# Aim of the task
Return every line of the records that includes the string "ARKit".

Dataset excerpts:
^^^^
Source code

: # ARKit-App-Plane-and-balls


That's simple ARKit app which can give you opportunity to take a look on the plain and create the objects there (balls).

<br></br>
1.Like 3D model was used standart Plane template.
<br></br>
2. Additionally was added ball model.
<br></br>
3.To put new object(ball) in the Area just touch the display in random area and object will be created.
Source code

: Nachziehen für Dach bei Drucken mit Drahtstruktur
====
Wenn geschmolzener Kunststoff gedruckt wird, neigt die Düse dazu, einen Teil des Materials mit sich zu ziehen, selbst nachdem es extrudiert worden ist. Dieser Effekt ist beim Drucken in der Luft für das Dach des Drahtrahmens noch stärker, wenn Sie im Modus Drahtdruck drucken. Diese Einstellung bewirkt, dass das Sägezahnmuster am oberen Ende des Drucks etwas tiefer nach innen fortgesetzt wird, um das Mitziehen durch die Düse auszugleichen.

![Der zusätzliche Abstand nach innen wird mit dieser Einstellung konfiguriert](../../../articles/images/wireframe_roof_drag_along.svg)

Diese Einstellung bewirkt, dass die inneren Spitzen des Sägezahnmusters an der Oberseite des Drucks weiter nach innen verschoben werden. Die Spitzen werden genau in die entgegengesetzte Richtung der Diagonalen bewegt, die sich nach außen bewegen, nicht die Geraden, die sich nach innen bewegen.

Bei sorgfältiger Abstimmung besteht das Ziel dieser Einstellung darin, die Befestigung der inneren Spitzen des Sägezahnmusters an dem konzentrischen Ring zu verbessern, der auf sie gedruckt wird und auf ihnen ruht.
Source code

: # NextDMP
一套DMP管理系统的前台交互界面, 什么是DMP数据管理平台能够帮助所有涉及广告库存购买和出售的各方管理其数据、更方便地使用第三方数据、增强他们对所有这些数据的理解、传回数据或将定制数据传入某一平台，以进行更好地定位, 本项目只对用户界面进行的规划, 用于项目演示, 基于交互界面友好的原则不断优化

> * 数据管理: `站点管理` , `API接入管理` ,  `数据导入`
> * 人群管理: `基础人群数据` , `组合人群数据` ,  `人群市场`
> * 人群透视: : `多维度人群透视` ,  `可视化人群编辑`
^^^^
# Task output
: # ARKit-App-Plane-and-balls
That's simple ARKit app which can give you opportunity to take a look on the plain and create the objects there (balls).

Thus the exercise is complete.